Messagede M(A)TT le Lun 9 Déc 2013 01:39

Kropotkine à propos de l'opportunisme de Robespierre, de sa position de classe et contre-révolutionnaire, extrait de son livre La Grande Révolution

[...] On parlait, au sein du peuple, d'"égalisation des fortunes". Les paysans qui ne possédaient que de méchants lopins de terre, et les ouvriers des villes, réduits au chômage, se hasardaient à affirmer leur droit à la terre. On demandait dans les campagnes que personne ne pût posséder une ferme de plus de 120 arpents, et dans les villes on disait que quiconque désire cultiver la terre doit avoir droit à tant d'arpents.
La taxe sur les subsistances pour empêcher l'agiotage sur les objets de première nécessité, des lois contre les accapareurs, l'achat municipal des subsistances qui seraient livrées aux habitants au prix de revient, l'impôt progressif sur les riches, 'l'emprunt forcé et enfin de lourdes taxes sur les héritages, tout cela était discuté par le peuple, et ces idées pénétraient aussi dans la presse. L'unanimité même avec laquelle elle se manifestaient chaque fois que le peuple remportait une victoire, soit à Paris, soit dans les provinces, prouve que ces idées circulaient largement au sein des déshérités, alors même que les écrivains de la Révolution n'osaient pas trop les afficher. "Vous ne vous apercevez donc pas, disait Robert dans les Révolutions de Paris,en mai 1791, que la Révolution française, pour laquelle vous combattez, dites-vous, en citoyen, est une véritable loi agraire mise à exécution par le peuple ? Il est rentré dans ses droits. Un pas de plus, il rentrera dans ses biens..." (cité par Aulard, p. 91.)
On devine la haine que ces idées provoquaient chez les bourgeois qui se proposaient de jouir maintenant à leur aise des fortunes acquises, ainsi que de leur nouvelle situation privilégiée dans l'État. On peut en juger par les fureurs qui furent soulevées en mars 1792, lorque l'on apprit à Paris que le maire d'Étampes, Simonneau, venait d'être tué par les paysans. Comme tant d'autres maires bourgeois, il faisait fusiller sans autre forme de procès les paysans révoltés, et personne ne disait rien. Mais lorsque les paysans affamés, qui demandaient que l'on taxât le pain, tuèrent enfin ce maire de leurs piques, il fallut entendre le chorus d'indignation soulevé par cet incident dans la bourgeoisie parisienne.

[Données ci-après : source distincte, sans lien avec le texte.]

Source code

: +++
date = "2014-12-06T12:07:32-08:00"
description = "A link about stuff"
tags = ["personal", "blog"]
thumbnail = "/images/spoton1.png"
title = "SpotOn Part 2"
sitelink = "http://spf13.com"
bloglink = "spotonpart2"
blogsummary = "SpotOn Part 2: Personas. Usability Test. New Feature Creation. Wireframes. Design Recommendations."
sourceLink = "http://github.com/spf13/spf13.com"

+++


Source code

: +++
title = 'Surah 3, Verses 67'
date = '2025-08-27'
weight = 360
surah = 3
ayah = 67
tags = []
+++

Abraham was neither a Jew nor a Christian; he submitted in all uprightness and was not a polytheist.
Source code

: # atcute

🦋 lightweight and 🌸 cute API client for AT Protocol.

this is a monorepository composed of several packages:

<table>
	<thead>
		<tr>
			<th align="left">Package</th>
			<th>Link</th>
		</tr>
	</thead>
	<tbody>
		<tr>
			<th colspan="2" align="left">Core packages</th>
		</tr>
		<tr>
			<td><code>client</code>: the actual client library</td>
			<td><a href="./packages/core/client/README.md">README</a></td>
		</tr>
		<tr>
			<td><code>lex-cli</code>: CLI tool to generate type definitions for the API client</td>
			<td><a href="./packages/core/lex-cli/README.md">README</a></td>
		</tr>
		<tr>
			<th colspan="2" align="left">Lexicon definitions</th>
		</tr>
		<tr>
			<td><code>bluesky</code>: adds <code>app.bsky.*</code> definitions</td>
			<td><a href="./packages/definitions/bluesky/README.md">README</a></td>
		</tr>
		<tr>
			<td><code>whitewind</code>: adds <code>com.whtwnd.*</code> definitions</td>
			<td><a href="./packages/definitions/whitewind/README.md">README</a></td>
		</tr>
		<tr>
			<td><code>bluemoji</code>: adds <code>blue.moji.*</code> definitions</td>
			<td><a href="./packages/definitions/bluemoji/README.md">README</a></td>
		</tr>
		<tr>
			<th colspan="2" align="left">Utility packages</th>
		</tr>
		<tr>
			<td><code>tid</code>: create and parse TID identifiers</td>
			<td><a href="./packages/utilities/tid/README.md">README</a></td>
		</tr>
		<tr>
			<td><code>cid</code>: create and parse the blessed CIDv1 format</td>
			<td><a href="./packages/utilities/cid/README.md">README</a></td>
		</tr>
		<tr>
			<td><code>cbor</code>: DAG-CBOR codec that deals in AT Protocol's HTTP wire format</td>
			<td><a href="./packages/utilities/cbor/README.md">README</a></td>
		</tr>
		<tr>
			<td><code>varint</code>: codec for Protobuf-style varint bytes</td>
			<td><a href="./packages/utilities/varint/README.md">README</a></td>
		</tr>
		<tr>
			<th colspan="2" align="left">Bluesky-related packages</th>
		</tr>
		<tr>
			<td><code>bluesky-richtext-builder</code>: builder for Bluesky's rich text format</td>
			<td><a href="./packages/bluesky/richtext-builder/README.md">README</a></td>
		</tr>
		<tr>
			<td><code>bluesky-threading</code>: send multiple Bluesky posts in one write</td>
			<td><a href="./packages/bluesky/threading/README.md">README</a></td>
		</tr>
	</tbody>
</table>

"Le jour est arrivé où les propriétaires de toutes les classes doivent sentir enfin qu'ils vont tomber sous la faux de l'anarchie", gémissait Mallet du Pan dans son Mercure de France; et il demandait la "coalition des propriétaires" contre le peuple, contre les brigands, les prédicateurs de la loi agraire. Tous se mirent alors à pérorer contre le peuple, Robespierre comme les autres. C'est à peine si un prêtre, Dolivier, osa élever la voix en faveur des masses et affirmer que "la nation est réellement propriétaire de son terrain". "il n'y a pas de loi, disait-il, qui puisse, en justice, forcer le paysan à ne pas manger à sa faim, tandis que les serviteurs et même les animaux des riches ont ce qu'il leur faut."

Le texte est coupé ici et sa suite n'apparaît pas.